Directions:
Report each line of the data that contains the string "houboyjacky".

Records to process:
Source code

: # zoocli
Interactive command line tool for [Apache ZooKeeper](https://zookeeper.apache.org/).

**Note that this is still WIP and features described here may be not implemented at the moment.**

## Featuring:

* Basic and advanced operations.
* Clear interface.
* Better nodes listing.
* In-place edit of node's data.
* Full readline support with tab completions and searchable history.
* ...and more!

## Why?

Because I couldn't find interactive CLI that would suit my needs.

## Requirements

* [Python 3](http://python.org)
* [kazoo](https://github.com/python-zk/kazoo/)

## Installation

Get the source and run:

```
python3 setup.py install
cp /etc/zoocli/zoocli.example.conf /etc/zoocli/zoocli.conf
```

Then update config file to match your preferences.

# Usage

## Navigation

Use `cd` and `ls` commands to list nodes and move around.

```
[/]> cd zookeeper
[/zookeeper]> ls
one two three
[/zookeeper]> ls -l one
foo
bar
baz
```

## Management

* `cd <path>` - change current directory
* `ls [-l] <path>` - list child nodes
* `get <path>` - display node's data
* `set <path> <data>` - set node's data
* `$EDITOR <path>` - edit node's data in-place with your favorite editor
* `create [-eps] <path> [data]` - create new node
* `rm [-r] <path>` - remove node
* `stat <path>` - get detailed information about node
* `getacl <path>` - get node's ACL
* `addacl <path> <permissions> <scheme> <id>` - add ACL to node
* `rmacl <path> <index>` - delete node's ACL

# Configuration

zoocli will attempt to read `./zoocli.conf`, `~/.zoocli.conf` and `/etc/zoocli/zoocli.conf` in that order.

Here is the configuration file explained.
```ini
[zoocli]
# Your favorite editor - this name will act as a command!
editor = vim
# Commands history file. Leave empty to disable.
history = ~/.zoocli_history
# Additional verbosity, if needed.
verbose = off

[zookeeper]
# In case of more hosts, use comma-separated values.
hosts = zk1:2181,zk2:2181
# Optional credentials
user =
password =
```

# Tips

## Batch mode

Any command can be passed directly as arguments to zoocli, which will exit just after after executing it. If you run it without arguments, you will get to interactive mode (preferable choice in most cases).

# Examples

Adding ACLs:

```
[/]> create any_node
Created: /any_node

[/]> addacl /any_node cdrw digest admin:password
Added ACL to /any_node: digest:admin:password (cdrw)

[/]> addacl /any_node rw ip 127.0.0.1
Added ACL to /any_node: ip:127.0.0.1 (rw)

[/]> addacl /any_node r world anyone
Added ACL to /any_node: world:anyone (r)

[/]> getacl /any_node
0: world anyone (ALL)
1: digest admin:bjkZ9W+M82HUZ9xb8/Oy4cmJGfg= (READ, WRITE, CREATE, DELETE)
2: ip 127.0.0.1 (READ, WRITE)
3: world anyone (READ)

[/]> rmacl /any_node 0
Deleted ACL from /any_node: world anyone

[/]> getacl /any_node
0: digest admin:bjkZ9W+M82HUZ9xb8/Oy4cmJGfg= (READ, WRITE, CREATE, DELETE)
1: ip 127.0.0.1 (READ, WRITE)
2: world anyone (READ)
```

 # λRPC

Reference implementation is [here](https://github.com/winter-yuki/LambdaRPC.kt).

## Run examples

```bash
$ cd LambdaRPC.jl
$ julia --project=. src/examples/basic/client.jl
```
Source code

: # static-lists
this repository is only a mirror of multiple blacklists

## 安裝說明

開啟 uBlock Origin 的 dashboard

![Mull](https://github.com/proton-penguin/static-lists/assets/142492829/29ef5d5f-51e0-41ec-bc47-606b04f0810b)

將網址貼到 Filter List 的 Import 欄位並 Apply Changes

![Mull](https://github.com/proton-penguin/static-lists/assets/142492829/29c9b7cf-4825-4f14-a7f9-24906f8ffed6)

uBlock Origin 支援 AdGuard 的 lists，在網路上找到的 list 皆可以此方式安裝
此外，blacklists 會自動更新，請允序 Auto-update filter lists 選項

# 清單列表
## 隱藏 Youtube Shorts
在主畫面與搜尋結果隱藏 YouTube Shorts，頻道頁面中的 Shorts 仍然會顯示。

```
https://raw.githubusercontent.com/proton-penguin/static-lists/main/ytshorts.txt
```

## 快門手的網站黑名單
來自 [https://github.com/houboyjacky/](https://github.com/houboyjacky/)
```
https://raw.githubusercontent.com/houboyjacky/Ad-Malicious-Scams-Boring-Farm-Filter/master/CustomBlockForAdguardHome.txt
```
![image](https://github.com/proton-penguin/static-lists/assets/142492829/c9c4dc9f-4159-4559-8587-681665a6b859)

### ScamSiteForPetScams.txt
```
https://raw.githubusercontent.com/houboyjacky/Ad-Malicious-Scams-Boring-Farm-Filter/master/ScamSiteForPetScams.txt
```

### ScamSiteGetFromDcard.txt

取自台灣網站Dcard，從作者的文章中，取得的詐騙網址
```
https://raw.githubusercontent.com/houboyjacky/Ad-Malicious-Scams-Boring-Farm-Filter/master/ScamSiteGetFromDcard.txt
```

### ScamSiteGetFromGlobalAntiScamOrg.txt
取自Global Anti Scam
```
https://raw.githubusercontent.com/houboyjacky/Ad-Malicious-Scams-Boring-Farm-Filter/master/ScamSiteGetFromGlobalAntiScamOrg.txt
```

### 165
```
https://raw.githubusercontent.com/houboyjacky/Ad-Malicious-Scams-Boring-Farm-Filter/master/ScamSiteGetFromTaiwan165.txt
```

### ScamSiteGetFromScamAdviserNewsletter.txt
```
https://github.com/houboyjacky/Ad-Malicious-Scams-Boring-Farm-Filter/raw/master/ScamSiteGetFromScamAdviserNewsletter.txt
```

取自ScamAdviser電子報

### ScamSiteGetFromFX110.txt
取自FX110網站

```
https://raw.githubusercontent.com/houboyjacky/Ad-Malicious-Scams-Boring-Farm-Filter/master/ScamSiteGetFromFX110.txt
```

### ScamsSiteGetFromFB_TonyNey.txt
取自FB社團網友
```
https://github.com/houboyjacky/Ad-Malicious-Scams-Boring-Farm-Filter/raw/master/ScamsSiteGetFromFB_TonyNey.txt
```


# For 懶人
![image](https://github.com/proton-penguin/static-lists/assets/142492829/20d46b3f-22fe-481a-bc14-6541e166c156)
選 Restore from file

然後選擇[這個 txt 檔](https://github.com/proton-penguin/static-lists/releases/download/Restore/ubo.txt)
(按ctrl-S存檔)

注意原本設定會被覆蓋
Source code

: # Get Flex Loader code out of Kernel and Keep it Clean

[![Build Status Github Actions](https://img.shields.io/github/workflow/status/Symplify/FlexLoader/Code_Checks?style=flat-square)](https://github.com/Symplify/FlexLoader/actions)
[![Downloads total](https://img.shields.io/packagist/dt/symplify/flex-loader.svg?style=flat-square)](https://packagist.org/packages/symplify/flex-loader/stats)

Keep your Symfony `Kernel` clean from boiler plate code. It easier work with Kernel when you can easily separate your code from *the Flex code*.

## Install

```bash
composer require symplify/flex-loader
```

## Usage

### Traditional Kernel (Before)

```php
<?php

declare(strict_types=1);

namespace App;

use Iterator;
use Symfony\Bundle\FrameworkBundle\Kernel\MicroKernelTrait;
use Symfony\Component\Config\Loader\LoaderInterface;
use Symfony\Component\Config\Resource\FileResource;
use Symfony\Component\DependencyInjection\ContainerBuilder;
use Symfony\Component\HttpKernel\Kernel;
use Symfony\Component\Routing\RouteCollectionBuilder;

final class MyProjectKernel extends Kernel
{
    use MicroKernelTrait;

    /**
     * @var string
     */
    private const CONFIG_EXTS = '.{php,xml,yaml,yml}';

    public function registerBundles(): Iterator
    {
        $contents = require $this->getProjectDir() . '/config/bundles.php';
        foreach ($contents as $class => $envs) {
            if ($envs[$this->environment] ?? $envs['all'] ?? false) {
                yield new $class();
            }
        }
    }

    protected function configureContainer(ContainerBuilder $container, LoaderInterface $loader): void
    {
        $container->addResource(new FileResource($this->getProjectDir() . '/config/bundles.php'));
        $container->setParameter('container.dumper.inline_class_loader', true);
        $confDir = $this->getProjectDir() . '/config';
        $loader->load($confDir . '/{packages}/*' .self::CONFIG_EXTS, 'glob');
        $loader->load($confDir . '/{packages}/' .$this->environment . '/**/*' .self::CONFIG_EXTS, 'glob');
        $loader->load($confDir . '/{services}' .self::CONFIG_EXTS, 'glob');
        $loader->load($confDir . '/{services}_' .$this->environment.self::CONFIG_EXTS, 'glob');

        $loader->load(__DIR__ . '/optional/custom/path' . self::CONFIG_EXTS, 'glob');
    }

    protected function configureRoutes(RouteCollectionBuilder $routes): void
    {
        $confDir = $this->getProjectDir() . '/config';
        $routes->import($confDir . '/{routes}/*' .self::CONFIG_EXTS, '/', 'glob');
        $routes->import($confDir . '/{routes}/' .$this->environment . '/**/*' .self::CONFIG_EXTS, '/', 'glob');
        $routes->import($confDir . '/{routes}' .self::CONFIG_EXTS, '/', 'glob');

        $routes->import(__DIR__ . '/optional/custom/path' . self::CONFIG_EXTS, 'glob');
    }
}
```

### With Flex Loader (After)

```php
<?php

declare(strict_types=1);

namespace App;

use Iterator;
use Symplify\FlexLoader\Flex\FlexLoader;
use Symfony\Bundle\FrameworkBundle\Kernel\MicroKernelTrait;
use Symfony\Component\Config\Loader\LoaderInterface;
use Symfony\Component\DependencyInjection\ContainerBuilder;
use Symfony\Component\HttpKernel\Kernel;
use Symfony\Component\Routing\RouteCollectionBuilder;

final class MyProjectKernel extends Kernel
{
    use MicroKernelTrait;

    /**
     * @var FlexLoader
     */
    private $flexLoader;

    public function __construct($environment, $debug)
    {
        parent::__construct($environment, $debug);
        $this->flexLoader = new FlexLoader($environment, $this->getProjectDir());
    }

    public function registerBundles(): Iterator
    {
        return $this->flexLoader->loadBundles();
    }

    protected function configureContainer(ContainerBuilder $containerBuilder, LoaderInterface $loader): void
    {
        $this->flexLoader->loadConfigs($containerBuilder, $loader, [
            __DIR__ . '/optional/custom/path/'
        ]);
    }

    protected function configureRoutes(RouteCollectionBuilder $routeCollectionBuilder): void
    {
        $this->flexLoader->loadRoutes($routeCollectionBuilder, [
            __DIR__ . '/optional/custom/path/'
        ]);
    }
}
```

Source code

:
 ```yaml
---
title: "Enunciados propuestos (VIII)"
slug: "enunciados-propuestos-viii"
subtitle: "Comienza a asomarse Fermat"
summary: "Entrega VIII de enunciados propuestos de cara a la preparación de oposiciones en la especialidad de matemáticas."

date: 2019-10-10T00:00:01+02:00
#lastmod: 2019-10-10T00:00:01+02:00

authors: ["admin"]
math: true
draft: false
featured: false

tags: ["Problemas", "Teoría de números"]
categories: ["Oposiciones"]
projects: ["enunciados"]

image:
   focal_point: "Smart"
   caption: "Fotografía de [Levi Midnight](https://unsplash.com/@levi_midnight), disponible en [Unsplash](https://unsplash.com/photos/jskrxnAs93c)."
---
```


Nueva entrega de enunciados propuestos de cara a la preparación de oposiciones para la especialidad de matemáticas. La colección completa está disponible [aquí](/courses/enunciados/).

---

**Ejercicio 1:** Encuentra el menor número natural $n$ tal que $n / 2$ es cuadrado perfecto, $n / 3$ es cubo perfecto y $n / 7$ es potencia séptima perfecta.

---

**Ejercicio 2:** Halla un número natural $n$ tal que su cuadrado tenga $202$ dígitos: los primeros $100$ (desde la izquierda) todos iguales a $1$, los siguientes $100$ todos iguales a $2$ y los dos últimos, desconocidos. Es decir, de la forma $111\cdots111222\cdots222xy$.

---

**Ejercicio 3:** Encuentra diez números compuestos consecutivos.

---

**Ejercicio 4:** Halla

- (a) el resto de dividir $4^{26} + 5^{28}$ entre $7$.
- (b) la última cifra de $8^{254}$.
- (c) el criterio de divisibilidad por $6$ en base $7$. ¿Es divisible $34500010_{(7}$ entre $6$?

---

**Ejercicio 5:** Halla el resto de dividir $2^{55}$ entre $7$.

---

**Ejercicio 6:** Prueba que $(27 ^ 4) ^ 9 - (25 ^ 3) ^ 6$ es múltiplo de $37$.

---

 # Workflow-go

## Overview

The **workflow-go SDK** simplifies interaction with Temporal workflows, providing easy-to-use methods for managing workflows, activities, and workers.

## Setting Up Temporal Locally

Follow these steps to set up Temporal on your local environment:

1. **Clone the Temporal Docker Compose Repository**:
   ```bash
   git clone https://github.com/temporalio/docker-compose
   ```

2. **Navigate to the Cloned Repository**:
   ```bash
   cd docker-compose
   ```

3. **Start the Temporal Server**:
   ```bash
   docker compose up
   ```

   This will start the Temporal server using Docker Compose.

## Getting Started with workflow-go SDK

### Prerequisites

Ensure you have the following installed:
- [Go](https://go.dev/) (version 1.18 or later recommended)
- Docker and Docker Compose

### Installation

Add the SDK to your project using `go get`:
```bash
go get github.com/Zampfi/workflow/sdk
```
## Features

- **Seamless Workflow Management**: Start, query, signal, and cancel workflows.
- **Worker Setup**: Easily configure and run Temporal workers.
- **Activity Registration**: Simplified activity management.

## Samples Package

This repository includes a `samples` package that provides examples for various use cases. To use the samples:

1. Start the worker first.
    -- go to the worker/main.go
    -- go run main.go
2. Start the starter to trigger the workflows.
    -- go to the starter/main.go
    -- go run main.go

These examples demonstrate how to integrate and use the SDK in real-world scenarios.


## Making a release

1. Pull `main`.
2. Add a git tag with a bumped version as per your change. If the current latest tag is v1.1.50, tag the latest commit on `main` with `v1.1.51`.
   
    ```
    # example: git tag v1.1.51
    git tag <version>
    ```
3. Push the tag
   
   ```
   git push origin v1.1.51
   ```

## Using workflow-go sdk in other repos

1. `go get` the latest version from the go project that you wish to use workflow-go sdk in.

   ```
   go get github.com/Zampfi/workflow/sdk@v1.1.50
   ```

Task result:
來自 [https://github.com/houboyjacky/](https://github.com/houboyjacky/)
https://raw.githubusercontent.com/houboyjacky/Ad-Malicious-Scams-Boring-Farm-Filter/master/CustomBlockForAdguardHome.txt
https://raw.githubusercontent.com/houboyjacky/Ad-Malicious-Scams-Boring-Farm-Filter/master/ScamSiteForPetScams.txt
https://raw.githubusercontent.com/houboyjacky/Ad-Malicious-Scams-Boring-Farm-Filter/master/ScamSiteGetFromDcard.txt
https://raw.githubusercontent.com/houboyjacky/Ad-Malicious-Scams-Boring-Farm-Filter/master/ScamSiteGetFromGlobalAntiScamOrg.txt
https://raw.githubusercontent.com/houboyjacky/Ad-Malicious-Scams-Boring-Farm-Filter/master/ScamSiteGetFromTaiwan165.txt
https://github.com/houboyjacky/Ad-Malicious-Scams-Boring-Farm-Filter/raw/master/ScamSiteGetFromScamAdviserNewsletter.txt
https://raw.githubusercontent.com/houboyjacky/Ad-Malicious-Scams-Boring-Farm-Filter/master/ScamSiteGetFromFX110.txt
https://github.com/houboyjacky/Ad-Malicious-Scams-Boring-Farm-Filter/raw/master/ScamsSiteGetFromFB_TonyNey.txt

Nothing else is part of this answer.